До появления Рэй. Каким-то образом она сумела сделать его счастливым еще до того, как он начал задумываться о самом счастье. Хотелось высказать ей это — но как? И стоило ли?

Рэй положила ладонь на лоб Джерри, провела по щеке. В этой темнице осязание заменяло зрение, и она воспользовалась им, чтобы изучить контуры его лица. Он что-то обдумывал — это было ясно из того, как плотно были сжаты губы и как упрямо выставлен подбородок. Все его лицо словно окаменело в решимости, причина которой была ей неизвестна. При этом, однако, ресницы Джерри были влажными. Она непроизвольно задержала на них пальцы, не зная, как это объяснить.

Джерри позволил дыханию, которое все это время сдерживал, вырваться из груди судорожным потоком.

— Знаешь… — он помолчал, — ты сделала меня счастливым.

В этот момент все сомнения Рэй исчезли. Она приняла слова Джерри как дань благодарности, то есть именно так, как он и надеялся.
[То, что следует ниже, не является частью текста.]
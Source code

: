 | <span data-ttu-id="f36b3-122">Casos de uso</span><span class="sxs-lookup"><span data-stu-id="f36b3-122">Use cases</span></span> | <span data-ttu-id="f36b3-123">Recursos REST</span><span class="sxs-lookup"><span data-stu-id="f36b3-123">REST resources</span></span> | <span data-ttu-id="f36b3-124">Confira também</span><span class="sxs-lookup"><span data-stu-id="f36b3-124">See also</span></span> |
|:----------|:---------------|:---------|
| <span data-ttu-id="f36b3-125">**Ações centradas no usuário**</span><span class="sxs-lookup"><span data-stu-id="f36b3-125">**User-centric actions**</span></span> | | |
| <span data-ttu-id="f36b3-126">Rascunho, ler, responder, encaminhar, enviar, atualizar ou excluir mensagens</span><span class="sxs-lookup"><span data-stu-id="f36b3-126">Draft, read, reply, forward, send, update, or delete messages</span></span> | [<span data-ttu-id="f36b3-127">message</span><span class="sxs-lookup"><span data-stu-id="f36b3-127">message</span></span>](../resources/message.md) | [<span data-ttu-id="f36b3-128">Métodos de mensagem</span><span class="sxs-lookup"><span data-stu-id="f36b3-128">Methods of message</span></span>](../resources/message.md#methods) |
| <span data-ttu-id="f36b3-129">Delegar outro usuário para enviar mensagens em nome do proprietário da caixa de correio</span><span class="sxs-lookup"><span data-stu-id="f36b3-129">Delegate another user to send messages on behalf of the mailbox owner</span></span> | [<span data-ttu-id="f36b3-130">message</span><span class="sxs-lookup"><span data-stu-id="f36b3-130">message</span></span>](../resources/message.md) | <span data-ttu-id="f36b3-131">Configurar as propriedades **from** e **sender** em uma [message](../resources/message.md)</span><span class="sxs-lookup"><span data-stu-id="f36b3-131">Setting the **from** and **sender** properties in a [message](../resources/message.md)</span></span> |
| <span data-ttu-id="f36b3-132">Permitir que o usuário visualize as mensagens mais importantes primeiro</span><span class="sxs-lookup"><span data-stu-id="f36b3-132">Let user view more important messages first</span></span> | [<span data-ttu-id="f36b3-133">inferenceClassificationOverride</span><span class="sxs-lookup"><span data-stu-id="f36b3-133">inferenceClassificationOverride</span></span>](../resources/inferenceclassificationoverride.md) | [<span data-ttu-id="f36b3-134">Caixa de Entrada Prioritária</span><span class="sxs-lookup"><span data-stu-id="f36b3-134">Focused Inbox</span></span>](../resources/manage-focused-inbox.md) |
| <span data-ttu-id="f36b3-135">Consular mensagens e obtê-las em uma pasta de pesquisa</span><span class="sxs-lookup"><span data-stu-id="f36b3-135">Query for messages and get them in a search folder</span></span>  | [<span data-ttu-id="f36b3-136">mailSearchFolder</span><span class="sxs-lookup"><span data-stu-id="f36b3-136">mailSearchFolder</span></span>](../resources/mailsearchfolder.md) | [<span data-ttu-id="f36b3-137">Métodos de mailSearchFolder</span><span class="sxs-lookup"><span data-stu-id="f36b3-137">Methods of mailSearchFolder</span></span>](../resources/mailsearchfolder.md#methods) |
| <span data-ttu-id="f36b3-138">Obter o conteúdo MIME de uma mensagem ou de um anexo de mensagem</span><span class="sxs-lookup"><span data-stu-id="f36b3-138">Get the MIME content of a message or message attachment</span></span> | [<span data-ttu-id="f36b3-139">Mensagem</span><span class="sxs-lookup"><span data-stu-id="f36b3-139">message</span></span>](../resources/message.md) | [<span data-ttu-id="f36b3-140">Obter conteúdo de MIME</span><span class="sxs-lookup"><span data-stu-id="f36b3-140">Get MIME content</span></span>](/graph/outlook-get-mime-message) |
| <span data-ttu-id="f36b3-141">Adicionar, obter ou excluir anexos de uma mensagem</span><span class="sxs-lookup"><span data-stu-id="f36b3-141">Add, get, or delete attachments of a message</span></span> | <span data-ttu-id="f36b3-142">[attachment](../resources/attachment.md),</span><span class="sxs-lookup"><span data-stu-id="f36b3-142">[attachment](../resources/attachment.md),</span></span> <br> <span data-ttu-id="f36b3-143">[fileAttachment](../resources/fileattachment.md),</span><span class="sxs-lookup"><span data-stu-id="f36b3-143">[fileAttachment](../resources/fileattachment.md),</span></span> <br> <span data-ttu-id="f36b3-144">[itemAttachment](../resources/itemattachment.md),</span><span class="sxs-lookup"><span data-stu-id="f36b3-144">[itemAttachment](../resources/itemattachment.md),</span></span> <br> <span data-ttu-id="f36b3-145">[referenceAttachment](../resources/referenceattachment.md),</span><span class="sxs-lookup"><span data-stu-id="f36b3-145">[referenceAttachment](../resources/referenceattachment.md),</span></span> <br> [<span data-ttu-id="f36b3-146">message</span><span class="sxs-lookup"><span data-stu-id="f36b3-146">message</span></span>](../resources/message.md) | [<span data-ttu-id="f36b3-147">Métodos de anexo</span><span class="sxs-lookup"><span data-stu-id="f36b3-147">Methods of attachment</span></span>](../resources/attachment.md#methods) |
Она положила голову ему на плечо и притихла, наслаждаясь иллюзией защищенности.

— Джерри…

— Что?

— Я не хотела тебя обидеть напоминанием о том, что утешала. Я не бросилась тебе в объятия только затем, чтобы мы были квиты.
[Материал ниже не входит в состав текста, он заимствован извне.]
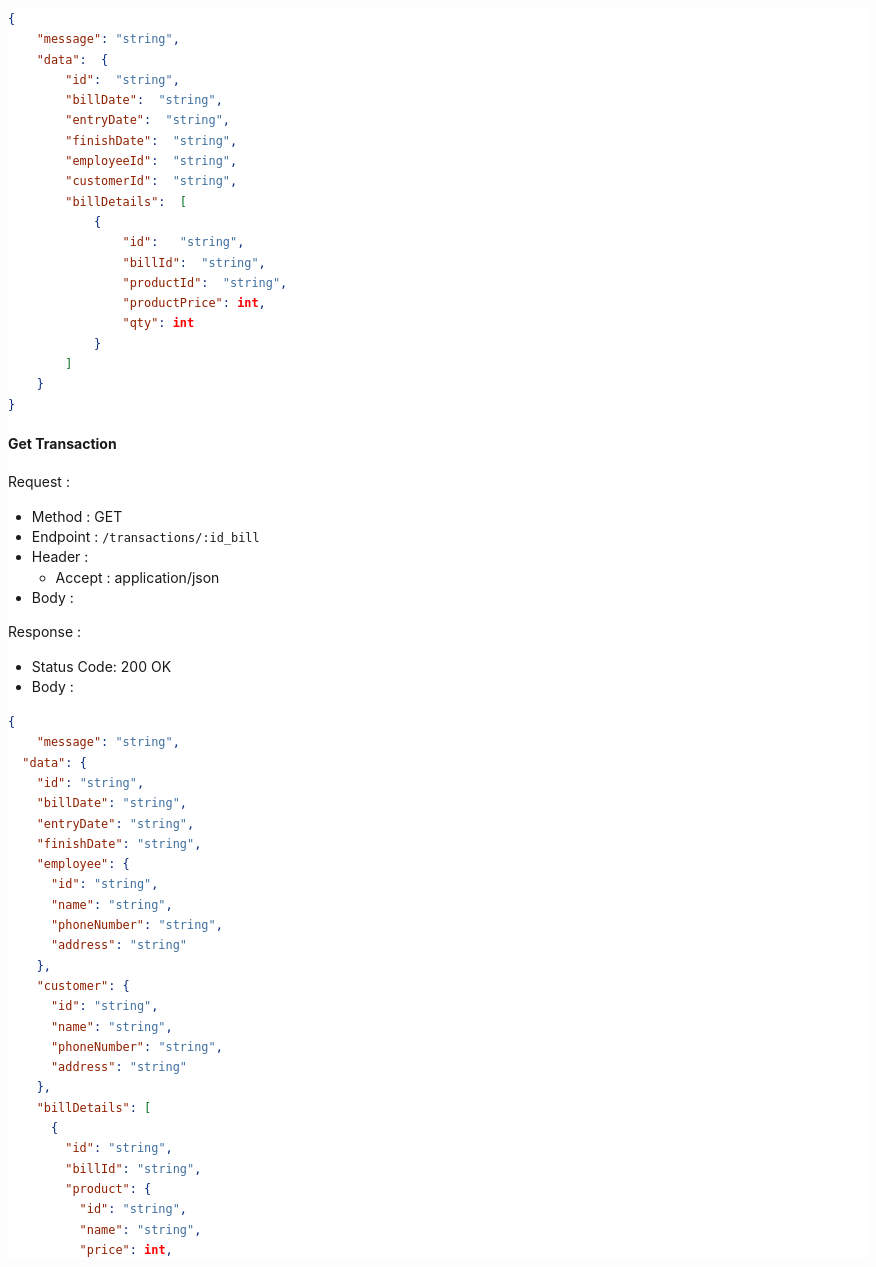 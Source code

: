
 ```json
{
	"message": "string",
	"data":  {
		"id":  "string",
		"billDate":  "string",
		"entryDate":  "string",
		"finishDate":  "string",
		"employeeId":  "string",
		"customerId":  "string",
		"billDetails":  [
			{
				"id":	"string",
				"billId":  "string",
				"productId":  "string",
				"productPrice": int,
				"qty": int
			}
		]
	}
}
```

#### Get Transaction

Request :

- Method : GET
- Endpoint : `/transactions/:id_bill`
- Header :
  - Accept : application/json
- Body :

Response :

- Status Code: 200 OK
- Body :

```json
{
	"message": "string",
  "data": {
    "id": "string",
    "billDate": "string",
    "entryDate": "string",
    "finishDate": "string",
    "employee": {
      "id": "string",
      "name": "string",
      "phoneNumber": "string",
      "address": "string"
    },
    "customer": {
      "id": "string",
      "name": "string",
      "phoneNumber": "string",
      "address": "string"
    },
    "billDetails": [
      {
        "id": "string",
        "billId": "string",
        "product": {
          "id": "string",
          "name": "string",
          "price": int,
```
— Знаю. — Он помедлил, словно принимая решение. — Вот что, Рыжая, я хочу тебе кое-что рассказать.

— И не для того, чтобы вызвать на исповедь! — добавила Рэй, прижимая палец к его губам.

— Я это делаю не в виде платы или одолжения. Я собирался рассказать тебе все это еще в Маклеллан-Лэндинге, для того и выманил из дому. Ты должна знать, почему я вызвался ехать в Линфилд.

— Ах вот что…

Рэй ощутила раскаяние. Ее беспочвенная ревность остановила Джерри на полуслове и, быть может, косвенно привела к текущей ситуации.
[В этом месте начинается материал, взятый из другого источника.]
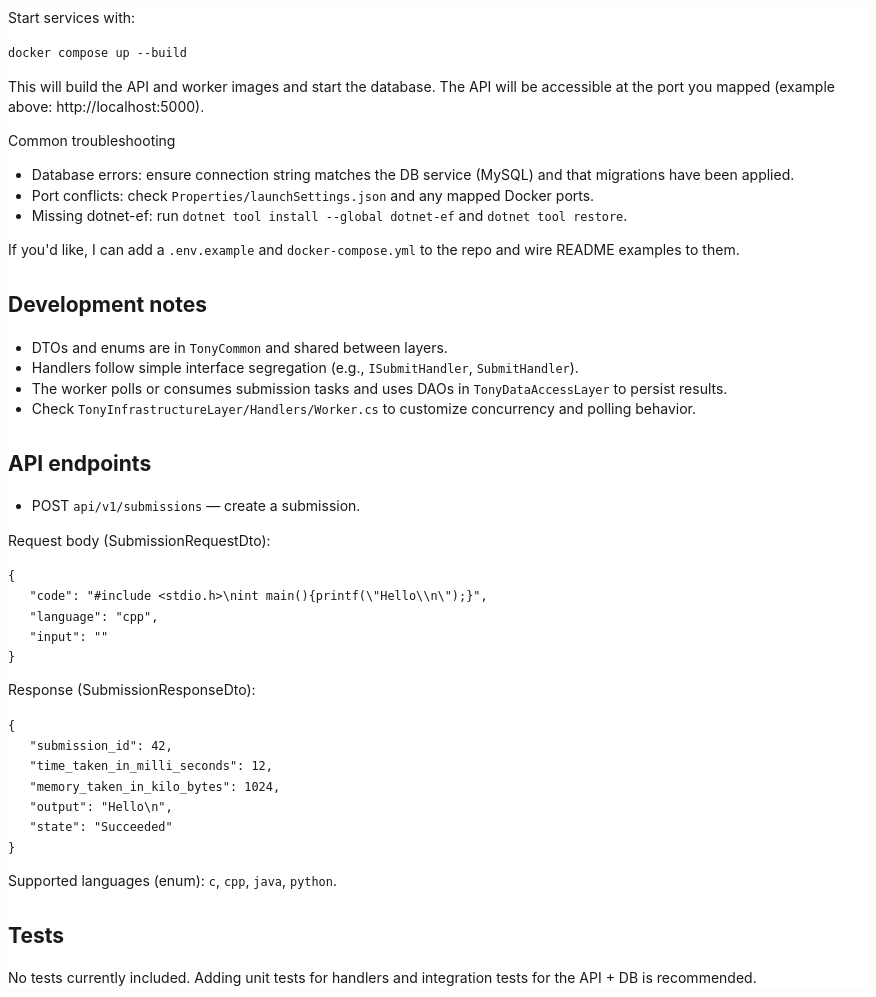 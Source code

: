 Start services with:

```
docker compose up --build
```

This will build the API and worker images and start the database. The API will be accessible at the port you mapped (example above: http://localhost:5000).

Common troubleshooting
- Database errors: ensure connection string matches the DB service (MySQL) and that migrations have been applied.
- Port conflicts: check `Properties/launchSettings.json` and any mapped Docker ports.
- Missing dotnet-ef: run `dotnet tool install --global dotnet-ef` and `dotnet tool restore`.

If you'd like, I can add a `.env.example` and `docker-compose.yml` to the repo and wire README examples to them.

## Development notes

- DTOs and enums are in `TonyCommon` and shared between layers.
- Handlers follow simple interface segregation (e.g., `ISubmitHandler`, `SubmitHandler`).
- The worker polls or consumes submission tasks and uses DAOs in `TonyDataAccessLayer` to persist results.
- Check `TonyInfrastructureLayer/Handlers/Worker.cs` to customize concurrency and polling behavior.

## API endpoints

- POST `api/v1/submissions` — create a submission.

Request body (SubmissionRequestDto):
```
{
   "code": "#include <stdio.h>\nint main(){printf(\"Hello\\n\");}",
   "language": "cpp",
   "input": ""
}
```

Response (SubmissionResponseDto):
```
{
   "submission_id": 42,
   "time_taken_in_milli_seconds": 12,
   "memory_taken_in_kilo_bytes": 1024,
   "output": "Hello\n",
   "state": "Succeeded"
}
```

Supported languages (enum): `c`, `cpp`, `java`, `python`.

## Tests

No tests currently included. Adding unit tests for handlers and integration tests for the API + DB is recommended.
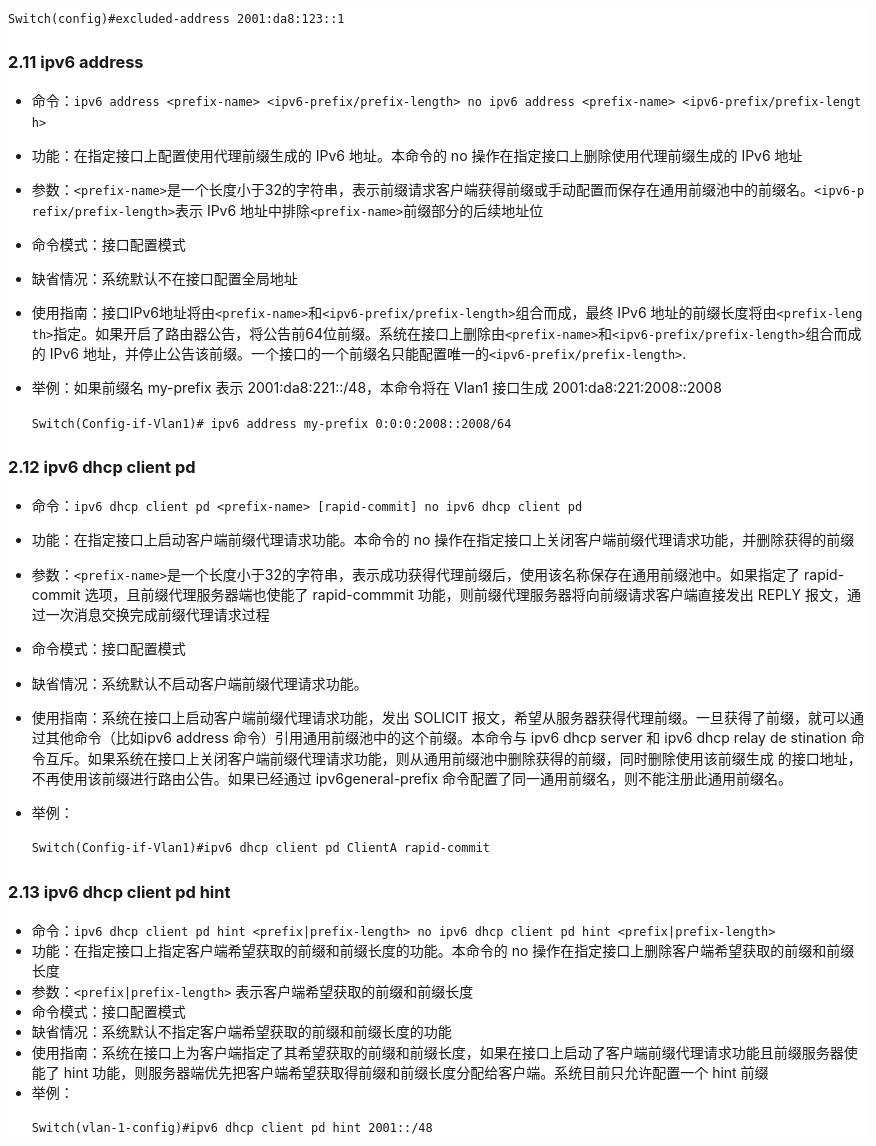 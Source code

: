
   ```text
  Switch(config)#excluded-address 2001:da8:123::1
  ```
  
### 2.11 ipv6 address

- 命令：`ipv6 address <prefix-name> <ipv6-prefix/prefix-length> no ipv6 address <prefix-name> <ipv6-prefix/prefix-length>`
- 功能：在指定接口上配置使用代理前缀生成的 IPv6 地址。本命令的 no 操作在指定接口上删除使用代理前缀生成的 IPv6 地址
- 参数：`<prefix-name>`是一个长度小于32的字符串，表示前缀请求客户端获得前缀或手动配置而保存在通用前缀池中的前缀名。`<ipv6-prefix/prefix-length>`表示 IPv6 地址中排除`<prefix-name>`前缀部分的后续地址位
- 命令模式：接口配置模式
- 缺省情况：系统默认不在接口配置全局地址
- 使用指南：接口IPv6地址将由`<prefix-name>`和`<ipv6-prefix/prefix-length>`组合而成，最终 IPv6 地址的前缀长度将由`<prefix-length>`指定。如果开启了路由器公告，将公告前64位前缀。系统在接口上删除由`<prefix-name>`和`<ipv6-prefix/prefix-length>`组合而成的 IPv6 地址，并停止公告该前缀。一个接口的一个前缀名只能配置唯一的`<ipv6-prefix/prefix-length>`.
- 举例：如果前缀名 my-prefix 表示 2001:da8:221::/48，本命令将在 Vlan1 接口生成 2001:da8:221:2008::2008

  ```text
  Switch(Config-if-Vlan1)# ipv6 address my-prefix 0:0:0:2008::2008/64
  ```
  
### 2.12 ipv6 dhcp client pd

- 命令：`ipv6 dhcp client pd <prefix-name> [rapid-commit] no ipv6 dhcp client pd`
- 功能：在指定接口上启动客户端前缀代理请求功能。本命令的 no 操作在指定接口上关闭客户端前缀代理请求功能，并删除获得的前缀
- 参数：`<prefix-name>`是一个长度小于32的字符串，表示成功获得代理前缀后，使用该名称保存在通用前缀池中。如果指定了 rapid-commit 选项，且前缀代理服务器端也使能了 rapid-commmit 功能，则前缀代理服务器将向前缀请求客户端直接发出 REPLY 报文，通过一次消息交换完成前缀代理请求过程
- 命令模式：接口配置模式
- 缺省情况：系统默认不启动客户端前缀代理请求功能。
- 使用指南：系统在接口上启动客户端前缀代理请求功能，发出 SOLICIT 报文，希望从服务器获得代理前缀。一旦获得了前缀，就可以通
        过其他命令（比如ipv6 address 命令）引用通用前缀池中的这个前缀。本命令与 ipv6 dhcp server 和 ipv6 dhcp relay de
        stination 命令互斥。如果系统在接口上关闭客户端前缀代理请求功能，则从通用前缀池中删除获得的前缀，同时删除使用该前缀生成
        的接口地址，不再使用该前缀进行路由公告。如果已经通过 ipv6general-prefix 命令配置了同一通用前缀名，则不能注册此通用前缀名。
- 举例：

  ```text
  Switch(Config-if-Vlan1)#ipv6 dhcp client pd ClientA rapid-commit
  ```
  
### 2.13 ipv6 dhcp client pd hint

- 命令：`ipv6 dhcp client pd hint <prefix|prefix-length> no ipv6 dhcp client pd hint <prefix|prefix-length>`
- 功能：在指定接口上指定客户端希望获取的前缀和前缀长度的功能。本命令的 no 操作在指定接口上删除客户端希望获取的前缀和前缀长度
- 参数：`<prefix|prefix-length>` 表示客户端希望获取的前缀和前缀长度
- 命令模式：接口配置模式
- 缺省情况：系统默认不指定客户端希望获取的前缀和前缀长度的功能
- 使用指南：系统在接口上为客户端指定了其希望获取的前缀和前缀长度，如果在接口上启动了客户端前缀代理请求功能且前缀服务器使能了 hint 功能，则服务器端优先把客户端希望获取得前缀和前缀长度分配给客户端。系统目前只允许配置一个 hint 前缀
- 举例：
  ```text
  Switch(vlan-1-config)#ipv6 dhcp client pd hint 2001::/48
  ```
— Ты чем-то казнишься? — мягко спросил Джерри.

— Н-нет…

Разумеется, он не поверил. То, что он собирался сказать, неизбежно должно было вытеснить из головы Рэй все остальное. Он и сам забывал обо всем, стоило только вспомнить давнюю трагедию и декорации, среди которых она разыгралась. Стэнхоуп, величавый и горделивый, с устремленными в небо башнями из серого камня и залами, полными бесценных сокровищ.

Чтобы рассказать о том, о чем Джерри никогда и никому не говорил, нужно было начать именно со Стэнхоупа.

Глава 16

Стэнхоуп состоял из ста двенадцати помещений, нет, из ста тринадцати, если считать подземную темницу. Джеффри знал это совершенно точно, потому что, едва усвоив понятие «десяток», он упросил отца провести его по всем комнатам и пересчитать их. К великому изумлению прислуги, Томас Хантер-Смит, шестой граф Стэнхоуп, согласился без всяких возражений. Он не только совершил с сыном путешествие по замку, заглядывая в каждый закоулок, но и мелом пометил порядковым номером каждую дверь.